Altersunterschiede in der Einzigartigkeit neuronaler Repräsentationen

15. September 2021

Kobelt, M., Sommer, V. R., Keresztes, A., Werkle-Bergner, M., & Sander, M. C. (2021). Tracking age differences in neural distinctiveness across representational levels. The Journal of Neuroscience, 41(15), 3499–3511. https://doi.org/10.1523/JNEUROSCI.2038-20.2021

Die Einzigartigkeit neuronaler Informationsrepräsentationen ist für ein erfolgreiches Gedächtnis entscheidend, nimmt aber mit steigendem Alter ab. Computermodelle legen nahe, dass diese altersbedingte neuronale Dedifferenzierung durch eine verringerte Spezifität neuronaler Repräsentationen einzelner Objekte auftritt, allerdings untersuchten bisherige Studien vorrangig Altersunterschiede in den Repräsentationen kategorischer Informationen in höherrangigen visuellen Hirnregionen. In einer altersvergleichenden Studie mittels funktioneller Magnetresonanztomografie (fMRT) kombinierten wir univariate und Musterähnlichkeitsanalysen, die das gesamte Gehirn durchsuchten („whole-brain searchlight pattern similarity analyses“), um Altersunterschiede in der Einzigartigkeit neuronaler Repräsentationen sowohl auf kategorialer als auch auf Itemebene und ihre Beziehung zum Gedächtnis zu untersuchen. Fünfunddreißig jüngere (18–27 Jahre) und 32 ältere (67–75 Jahre) Frauen und Männer enkodierten inzidentell Bilder von Gesichtern und Häusern, bevor ihr Gedächtnis in einer alt/neu-Erkennungsaufgabe überprüft wurde.
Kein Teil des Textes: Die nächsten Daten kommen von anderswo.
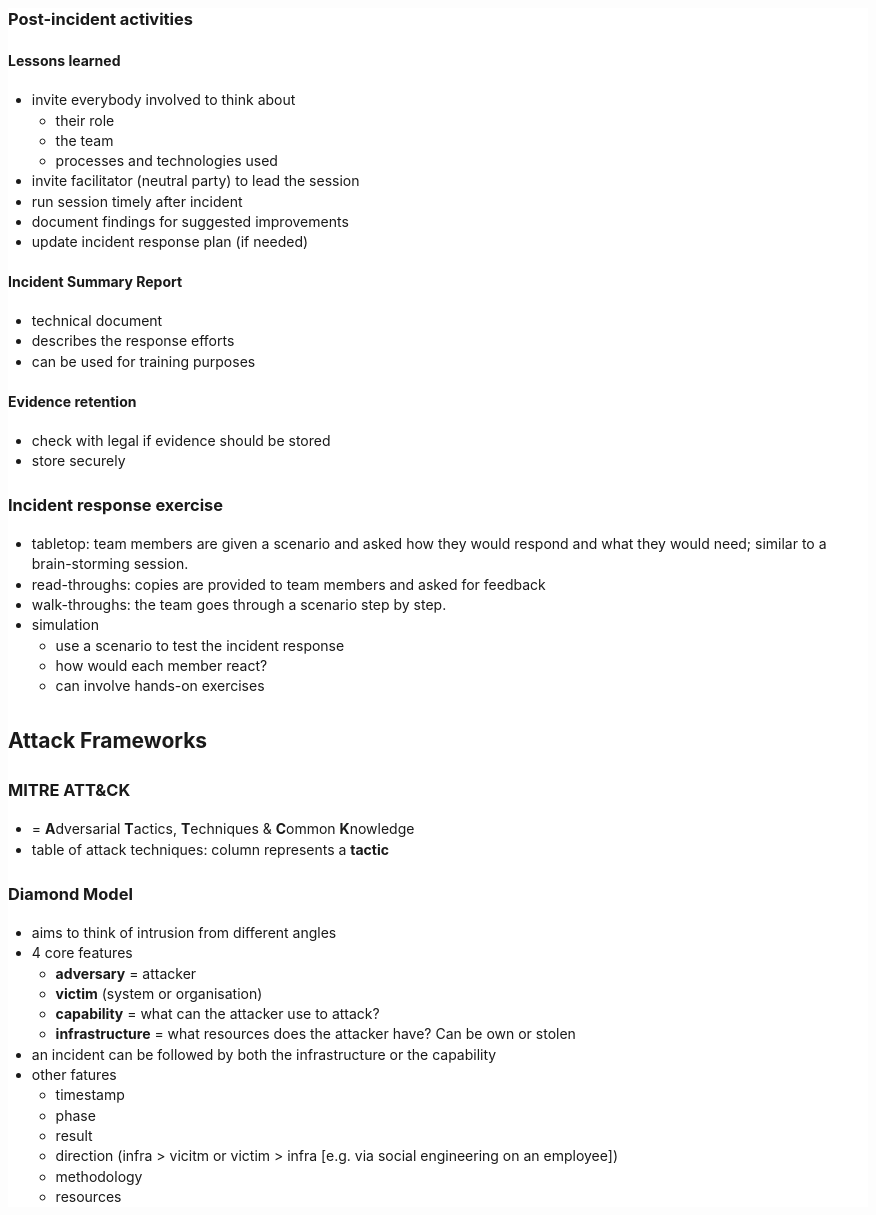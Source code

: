 ### Post-incident activities

#### Lessons learned

* invite everybody involved to think about
  * their role
  * the team
  * processes and technologies used
* invite facilitator (neutral party) to lead the session
* run session timely after incident
* document findings for suggested improvements
* update incident response plan (if needed)

#### Incident Summary Report

* technical document
* describes the response efforts
* can be used for training purposes

#### Evidence retention

* check with legal if evidence should be stored
* store securely

### Incident response exercise

* tabletop: team members are given a scenario and asked how they would respond and what they would need; similar to a brain-storming session.
* read-throughs: copies are provided to team members and asked for feedback
* walk-throughs: the team goes through a scenario step by step. 
* simulation
  * use a scenario to test the incident response
  * how would each member react?
  * can involve hands-on exercises

## Attack Frameworks

### MITRE ATT&CK

* = **A**dversarial **T**actics, **T**echniques & **C**ommon **K**nowledge
* table of attack techniques: column represents a **tactic**

### Diamond Model

* aims to think of intrusion from different angles 
* 4 core features
  * **adversary** = attacker
  * **victim** (system or organisation)
  * **capability** = what can the attacker use to attack?
  * **infrastructure** = what resources does the attacker have? Can be own or stolen
* an incident can be followed by both the infrastructure or the capability
* other fatures
  * timestamp
  * phase
  * result
  * direction (infra > vicitm or victim > infra [e.g. via social engineering on an employee])
  * methodology
  * resources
Während der Enkodierung wurde eine altersbedingte neuronale Dedifferenzierung sichtbar, die sich in einer reduzierten kategorie-spezifischen Verarbeitung im ventralen visuellen Kortex und verminderter Itemspezifität in okzipitalen Regionen äußerte. Entscheidend war, dass der anschließende erfolgreiche Gedächtnisabruf auf hoher Itemstabilität beruhte, also auf großer Repräsentationsähnlichkeit zwischen der ersten und der wiederholten Präsentation des gleichen Items. Diese Stabilität war bei jüngeren Erwachsenen größer als bei älteren. Insgesamt unterstreichen unsere Ergebnisse, dass altersbedingte Unterschiede in der neuronalen Dedifferenzierung über Repräsentationsebenen hinweg existieren und zur interindividuellen und intraindividuellen Variabilität im Gedächtniserfolg beitragen, wobei Itemspezifität den größten Beitrag leistete. Unsere Ergebnisse schließen eine wesentliche Lücke in der Literatur zu diesem Thema, indem sie zeigen, dass bei älteren Menschen neuronale Repräsentationen sowohl von itemspezifischen als auch von kategorialen Informationen im Vergleich zu jüngeren Erwachsenen weniger einzigartig sind.